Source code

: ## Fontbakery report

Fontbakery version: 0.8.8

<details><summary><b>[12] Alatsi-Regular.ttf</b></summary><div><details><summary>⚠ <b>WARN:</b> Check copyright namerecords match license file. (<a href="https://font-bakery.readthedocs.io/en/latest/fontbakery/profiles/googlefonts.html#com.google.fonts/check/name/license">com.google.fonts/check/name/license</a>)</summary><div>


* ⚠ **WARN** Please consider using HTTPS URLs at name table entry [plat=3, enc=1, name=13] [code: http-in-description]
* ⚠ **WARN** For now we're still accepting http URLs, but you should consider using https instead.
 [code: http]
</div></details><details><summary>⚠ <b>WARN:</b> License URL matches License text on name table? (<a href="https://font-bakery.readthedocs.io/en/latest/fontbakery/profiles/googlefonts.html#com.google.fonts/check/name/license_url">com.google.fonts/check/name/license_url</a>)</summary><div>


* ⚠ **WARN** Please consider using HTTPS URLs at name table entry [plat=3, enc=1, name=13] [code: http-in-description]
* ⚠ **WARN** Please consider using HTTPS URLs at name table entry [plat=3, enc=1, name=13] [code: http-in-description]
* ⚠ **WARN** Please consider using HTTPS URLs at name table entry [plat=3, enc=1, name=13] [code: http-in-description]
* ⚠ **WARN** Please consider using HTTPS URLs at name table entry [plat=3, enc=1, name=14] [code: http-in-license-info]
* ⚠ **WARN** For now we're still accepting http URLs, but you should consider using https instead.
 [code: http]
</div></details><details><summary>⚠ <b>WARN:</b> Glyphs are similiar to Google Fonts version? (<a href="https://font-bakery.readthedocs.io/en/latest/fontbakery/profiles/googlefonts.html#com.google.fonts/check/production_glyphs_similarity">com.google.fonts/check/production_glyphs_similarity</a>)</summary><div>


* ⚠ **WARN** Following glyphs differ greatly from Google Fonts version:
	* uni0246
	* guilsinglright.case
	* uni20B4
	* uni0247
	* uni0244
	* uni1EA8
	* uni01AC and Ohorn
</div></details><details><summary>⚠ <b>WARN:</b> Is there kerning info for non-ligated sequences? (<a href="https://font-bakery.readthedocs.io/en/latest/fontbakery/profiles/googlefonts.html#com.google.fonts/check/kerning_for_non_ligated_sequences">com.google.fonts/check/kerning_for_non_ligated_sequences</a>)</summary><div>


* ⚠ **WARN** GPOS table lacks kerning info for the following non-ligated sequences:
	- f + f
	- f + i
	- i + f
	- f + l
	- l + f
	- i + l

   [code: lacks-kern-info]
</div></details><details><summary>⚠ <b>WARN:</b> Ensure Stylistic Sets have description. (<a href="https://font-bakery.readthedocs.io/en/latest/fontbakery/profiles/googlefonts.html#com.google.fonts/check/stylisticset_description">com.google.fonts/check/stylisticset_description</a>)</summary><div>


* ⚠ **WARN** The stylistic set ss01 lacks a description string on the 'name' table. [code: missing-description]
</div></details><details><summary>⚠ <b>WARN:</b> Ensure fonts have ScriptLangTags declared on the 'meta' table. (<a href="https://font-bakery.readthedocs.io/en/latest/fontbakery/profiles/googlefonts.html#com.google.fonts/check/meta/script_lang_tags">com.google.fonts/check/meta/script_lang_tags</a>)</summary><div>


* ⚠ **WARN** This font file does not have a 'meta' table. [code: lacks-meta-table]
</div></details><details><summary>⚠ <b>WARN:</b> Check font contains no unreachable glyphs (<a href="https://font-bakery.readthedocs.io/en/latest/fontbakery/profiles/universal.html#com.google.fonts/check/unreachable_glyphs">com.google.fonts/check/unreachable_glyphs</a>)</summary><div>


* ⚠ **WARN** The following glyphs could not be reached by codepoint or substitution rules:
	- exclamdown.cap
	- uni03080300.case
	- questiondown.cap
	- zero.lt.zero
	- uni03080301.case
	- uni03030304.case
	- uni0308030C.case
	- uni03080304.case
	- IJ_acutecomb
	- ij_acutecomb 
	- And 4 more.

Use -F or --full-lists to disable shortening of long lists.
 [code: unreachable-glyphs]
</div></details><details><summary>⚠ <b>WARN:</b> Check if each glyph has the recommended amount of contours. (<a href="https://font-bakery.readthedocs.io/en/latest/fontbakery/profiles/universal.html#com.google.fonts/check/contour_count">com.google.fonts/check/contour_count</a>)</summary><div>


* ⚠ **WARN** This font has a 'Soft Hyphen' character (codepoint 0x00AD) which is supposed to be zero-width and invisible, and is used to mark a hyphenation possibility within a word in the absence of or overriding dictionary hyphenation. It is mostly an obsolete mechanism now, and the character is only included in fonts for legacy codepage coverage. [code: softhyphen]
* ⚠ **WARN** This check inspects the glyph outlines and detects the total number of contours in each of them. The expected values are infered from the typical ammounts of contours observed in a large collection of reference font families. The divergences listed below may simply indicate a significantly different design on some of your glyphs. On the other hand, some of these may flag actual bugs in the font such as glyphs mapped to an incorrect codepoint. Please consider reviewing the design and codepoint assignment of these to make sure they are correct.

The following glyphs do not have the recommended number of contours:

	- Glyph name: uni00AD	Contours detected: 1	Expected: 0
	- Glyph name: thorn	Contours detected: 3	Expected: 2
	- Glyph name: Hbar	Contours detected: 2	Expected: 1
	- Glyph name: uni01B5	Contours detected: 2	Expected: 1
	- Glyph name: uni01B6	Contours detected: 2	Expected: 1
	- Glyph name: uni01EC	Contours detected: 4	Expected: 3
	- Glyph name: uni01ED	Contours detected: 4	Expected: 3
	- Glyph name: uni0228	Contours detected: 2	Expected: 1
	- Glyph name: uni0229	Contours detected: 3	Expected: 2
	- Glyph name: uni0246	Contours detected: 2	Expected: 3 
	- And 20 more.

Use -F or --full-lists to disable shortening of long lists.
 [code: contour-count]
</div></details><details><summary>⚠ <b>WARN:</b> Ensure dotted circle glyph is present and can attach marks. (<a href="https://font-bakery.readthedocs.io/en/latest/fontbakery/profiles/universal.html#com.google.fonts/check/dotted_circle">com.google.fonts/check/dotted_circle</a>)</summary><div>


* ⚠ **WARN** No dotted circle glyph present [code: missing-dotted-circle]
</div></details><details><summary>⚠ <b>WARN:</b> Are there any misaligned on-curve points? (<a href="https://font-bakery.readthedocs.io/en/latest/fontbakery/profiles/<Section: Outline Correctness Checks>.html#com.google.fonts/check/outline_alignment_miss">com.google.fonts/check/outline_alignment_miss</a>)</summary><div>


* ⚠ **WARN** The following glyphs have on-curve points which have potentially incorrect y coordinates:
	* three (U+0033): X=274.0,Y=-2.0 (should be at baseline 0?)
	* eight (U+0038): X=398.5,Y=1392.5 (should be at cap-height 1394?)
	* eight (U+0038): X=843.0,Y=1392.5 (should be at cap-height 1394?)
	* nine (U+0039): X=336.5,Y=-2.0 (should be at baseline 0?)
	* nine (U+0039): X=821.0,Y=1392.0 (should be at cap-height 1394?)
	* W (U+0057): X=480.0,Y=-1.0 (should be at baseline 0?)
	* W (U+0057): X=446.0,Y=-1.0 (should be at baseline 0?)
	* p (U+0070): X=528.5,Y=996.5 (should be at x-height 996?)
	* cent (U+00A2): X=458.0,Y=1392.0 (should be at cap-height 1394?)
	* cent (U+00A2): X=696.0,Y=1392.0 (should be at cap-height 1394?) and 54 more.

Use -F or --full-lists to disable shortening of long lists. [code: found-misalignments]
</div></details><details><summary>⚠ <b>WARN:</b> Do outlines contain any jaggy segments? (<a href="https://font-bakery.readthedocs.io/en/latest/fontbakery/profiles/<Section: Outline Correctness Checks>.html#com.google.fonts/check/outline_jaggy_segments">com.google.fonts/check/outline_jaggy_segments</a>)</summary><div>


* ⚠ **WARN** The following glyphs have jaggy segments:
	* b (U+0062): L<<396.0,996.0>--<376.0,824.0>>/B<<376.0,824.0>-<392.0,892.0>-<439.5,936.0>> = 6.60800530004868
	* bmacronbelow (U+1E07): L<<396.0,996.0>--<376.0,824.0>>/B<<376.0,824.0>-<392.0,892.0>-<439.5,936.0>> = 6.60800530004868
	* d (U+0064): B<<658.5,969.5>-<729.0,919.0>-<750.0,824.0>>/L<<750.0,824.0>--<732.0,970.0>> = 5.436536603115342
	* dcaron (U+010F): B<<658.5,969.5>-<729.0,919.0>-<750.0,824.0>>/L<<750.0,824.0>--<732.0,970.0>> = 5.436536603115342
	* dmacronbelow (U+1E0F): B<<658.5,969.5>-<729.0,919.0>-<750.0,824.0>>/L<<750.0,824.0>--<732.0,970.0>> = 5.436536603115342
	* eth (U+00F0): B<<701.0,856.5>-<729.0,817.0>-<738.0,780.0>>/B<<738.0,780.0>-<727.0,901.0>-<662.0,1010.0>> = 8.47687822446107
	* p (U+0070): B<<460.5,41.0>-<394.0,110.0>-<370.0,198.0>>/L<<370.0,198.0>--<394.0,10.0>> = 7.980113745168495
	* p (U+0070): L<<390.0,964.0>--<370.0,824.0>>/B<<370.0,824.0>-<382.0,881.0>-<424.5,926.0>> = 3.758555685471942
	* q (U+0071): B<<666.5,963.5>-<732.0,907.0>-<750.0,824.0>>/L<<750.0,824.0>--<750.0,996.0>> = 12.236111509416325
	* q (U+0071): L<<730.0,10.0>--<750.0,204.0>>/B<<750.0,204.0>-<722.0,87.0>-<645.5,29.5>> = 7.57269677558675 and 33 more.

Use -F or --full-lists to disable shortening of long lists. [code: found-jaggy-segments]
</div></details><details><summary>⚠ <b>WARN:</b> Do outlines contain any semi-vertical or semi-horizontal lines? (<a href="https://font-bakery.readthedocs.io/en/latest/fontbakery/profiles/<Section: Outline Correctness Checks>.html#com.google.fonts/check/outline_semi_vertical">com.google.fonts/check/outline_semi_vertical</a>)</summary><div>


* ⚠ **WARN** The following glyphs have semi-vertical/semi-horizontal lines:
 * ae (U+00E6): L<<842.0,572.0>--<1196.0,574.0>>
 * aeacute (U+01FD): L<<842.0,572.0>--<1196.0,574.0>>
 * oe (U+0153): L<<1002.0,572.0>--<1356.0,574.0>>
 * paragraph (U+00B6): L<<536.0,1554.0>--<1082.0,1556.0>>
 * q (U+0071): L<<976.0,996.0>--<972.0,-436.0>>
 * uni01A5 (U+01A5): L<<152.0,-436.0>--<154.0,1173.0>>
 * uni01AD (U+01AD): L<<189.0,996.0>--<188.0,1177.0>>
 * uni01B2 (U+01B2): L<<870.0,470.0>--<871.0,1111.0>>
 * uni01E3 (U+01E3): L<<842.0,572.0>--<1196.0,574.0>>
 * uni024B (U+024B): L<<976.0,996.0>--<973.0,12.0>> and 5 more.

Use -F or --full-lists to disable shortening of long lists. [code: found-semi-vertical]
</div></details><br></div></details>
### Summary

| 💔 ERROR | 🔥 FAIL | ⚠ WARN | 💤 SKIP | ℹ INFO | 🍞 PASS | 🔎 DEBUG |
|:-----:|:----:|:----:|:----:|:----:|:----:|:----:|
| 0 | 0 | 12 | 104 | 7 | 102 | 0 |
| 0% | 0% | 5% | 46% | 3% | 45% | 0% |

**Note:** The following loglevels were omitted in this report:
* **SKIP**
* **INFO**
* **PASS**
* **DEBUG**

* * * *

What is needed. In the entries above, which lines hold the word "semi"? Copy them out.

Task output.
</div></details><details><summary>⚠ <b>WARN:</b> Do outlines contain any semi-vertical or semi-horizontal lines? (<a href="https://font-bakery.readthedocs.io/en/latest/fontbakery/profiles/<Section: Outline Correctness Checks>.html#com.google.fonts/check/outline_semi_vertical">com.google.fonts/check/outline_semi_vertical</a>)</summary><div>
* ⚠ **WARN** The following glyphs have semi-vertical/semi-horizontal lines:
Use -F or --full-lists to disable shortening of long lists. [code: found-semi-vertical]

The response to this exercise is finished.